Department of Neurology, Ruhr-University Bochum, St. Josef Hospital;
Department of Neurology, Ruhr-University Bochum, St. Josef Hospital.
J Vis Exp. 2023 Feb 10(192). doi: 10.3791/64768.
The process of myelination is essential to enable rapid and sufficient signal transduction in the nervous system. In the peripheral nervous system, neurons and Schwann cells engage in a complex interaction to control the myelination of axons. Disturbances of this interaction and breakdown of the myelin sheath are hallmarks of inflammatory neuropathies and occur secondarily in neurodegenerative disorders.

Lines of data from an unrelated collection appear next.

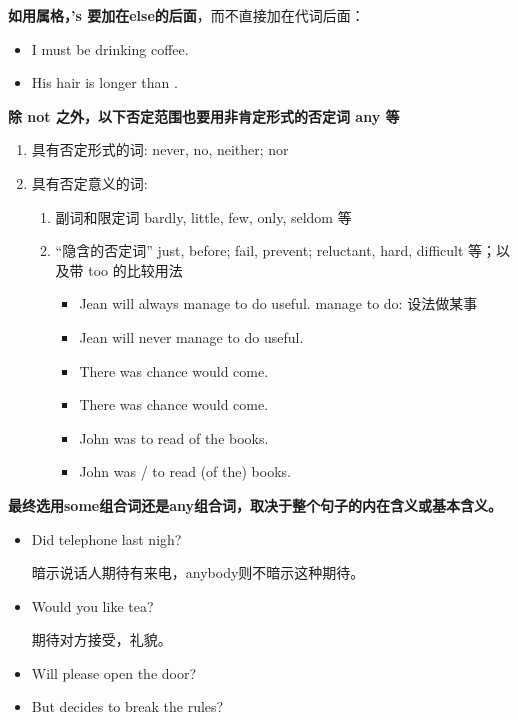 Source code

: \textbf{如用属格，'s 要加在else的后面}，而不直接加在代词后面：
\begin{itemize}
\item I must be drinking  coffee.
\item His hair is longer than .
\end{itemize}

\textbf{除 not 之外，以下否定范围也要用非肯定形式的否定词 any 等}
\begin{enumerate}
\item 具有否定形式的词: never, no, neither; nor
\item 具有否定意义的词:
  \begin{enumerate}
  \item 副词和限定词 bardly, little, few, only, seldom 等
  \item “隐含的否定词” just, before; fail, prevent; reluctant, hard, difficult
    等；以及带 too 的比较用法
    \begin{itemize}
    \item Jean will always manage to do  useful. manage to do:
      设法做某事
    \item Jean will never manage to do  useful.
    \item There was  chance  would come.
    \item There was  chance  would come.
    \item John was  to read  of the books.
    \item John was / to read  (of the) books.
    \end{itemize}
  \end{enumerate}
\end{enumerate}

\textbf{最终选用some组合词还是any组合词，取决于整个句子的内在含义或基本含义。}
\begin{itemize}
\item Did  telephone last nigh?

  暗示说话人期待有来电，anybody则不暗示这种期待。

\item Would you like  tea?

  期待对方接受，礼貌。

\item Will  please open the door?


\item But   decides to break the
  rules?
\end{itemize}

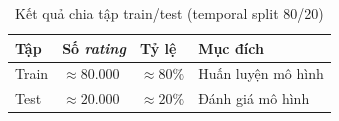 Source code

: ﻿\documentclass[../BTL.tex]{subfiles}
\begin{document}
\begin{table}[H]
    \centering
    \caption{Kết quả chia tập train/test (temporal split 80/20)}
    \label{tab:split}
    \begin{tabular}{llll}
        \toprule
        \textbf{Tập} & \textbf{Số \textit{rating}} & \textbf{Tỷ lệ}
                     & \textbf{Mục đích} \\
        \midrule
        Train & ${\approx}80.000$ & ${\approx}80\%$
              & Huấn luyện mô hình \\
        Test  & ${\approx}20.000$ & ${\approx}20\%$
              & Đánh giá mô hình \\
        \bottomrule
    \end{tabular}
\end{table}

\end{document}

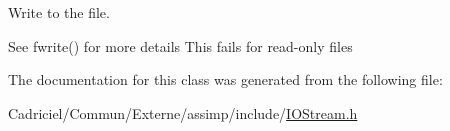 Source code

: Write to the file. 

See fwrite() for more details This fails for read-\/only files 

The documentation for this class was generated from the following file\-:\begin{DoxyCompactItemize}
\item 
Cadriciel/\-Commun/\-Externe/assimp/include/\hyperlink{_i_o_stream_8h}{I\-O\-Stream.\-h}\end{DoxyCompactItemize}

Here, we present a coculture model of dorsal root ganglion explants and Schwann cells, which develops a robust myelination of peripheral axons to investigate the process of myelination in the peripheral nervous system, study axon-Schwann cell interactions, and evaluate the potential effects of therapeutic agents on each cell type separately. Methodologically, dorsal root ganglions of embryonic rats (E13.5) were harvested, dissociated from their surrounding tissue, and cultured as whole explants for 3 days. Schwann cells were isolated from 3-week-old adult rats, and sciatic nerves were enzymatically digested. The resulting Schwann cells were purified by magnetic-activated cell sorting and cultured under neuregulin and forskolin-enriched conditions. After 3 days of dorsal root ganglion explant culture, 30,000 Schwann cells were added to one dorsal root ganglion explant in a medium containing ascorbic acid. The first signs of myelination were detected on day 10 of coculture, through scattered signals for myelin basic protein in immunocytochemical staining. From day 14 onward, myelin sheaths were formed and propagated along the axons. Myelination can be quantified by myelin basic protein staining as a ratio of the myelination area and axon area, to account for the differences in axonal density. This model provides experimental opportunities to study various aspects of peripheral myelination in vitro, which is crucial for understanding the pathology of and possible treatment opportunities for demyelination and neurodegeneration in inflammatory and neurodegenerative diseases of the peripheral nervous system.
髓鞘形成过程对于在神经系统中实现快速和充分的信号转导至关重要。在外周神经系统中,神经元和施万细胞之间存在复杂的相互作用,以控制轴突的髓鞘形成。这种相互作用的干扰和髓鞘的破坏是炎症性神经病的标志,并在外周神经退行性疾病中继发发生。在这里,我们提出了一个背根神经节外植体和施万细胞的共培养模型,该模型可在外周轴突上形成稳健的髓鞘化,以研究外周神经系统中的髓鞘形成过程、研究轴突-施万细胞相互作用,并评估治疗剂对每种细胞类型的潜在影响。从方法学上讲,从胚胎大鼠(E13.5)中收获背根神经节,将其与周围组织分离,并作为整个外植体培养 3 天。从 3 周龄成年大鼠中分离出施万细胞,并对坐骨神经进行酶消化。通过磁性激活细胞分选纯化得到的施万细胞,并在神经调节素和 forskolin 丰富的条件下培养。在背根神经节外植体培养 3 天后,将 30,000 个施万细胞添加到含有抗坏血酸的一个背根神经节外植体中。在共培养的第 10 天,通过免疫细胞化学染色中髓鞘碱性蛋白的散在信号,可以检测到髓鞘形成的最初迹象。从第 14 天开始,髓鞘形成并沿轴突传播。髓鞘化可以通过髓鞘碱性蛋白染色进行定量,作为髓鞘化区域与轴突区域的比率,以说明轴突密度的差异。该模型提供了研究体外外周髓鞘化各个方面的实验机会,这对于理解炎症性和神经退行性疾病中周围神经系统脱髓鞘和神经退行性变的病理学以及可能的治疗机会至关重要。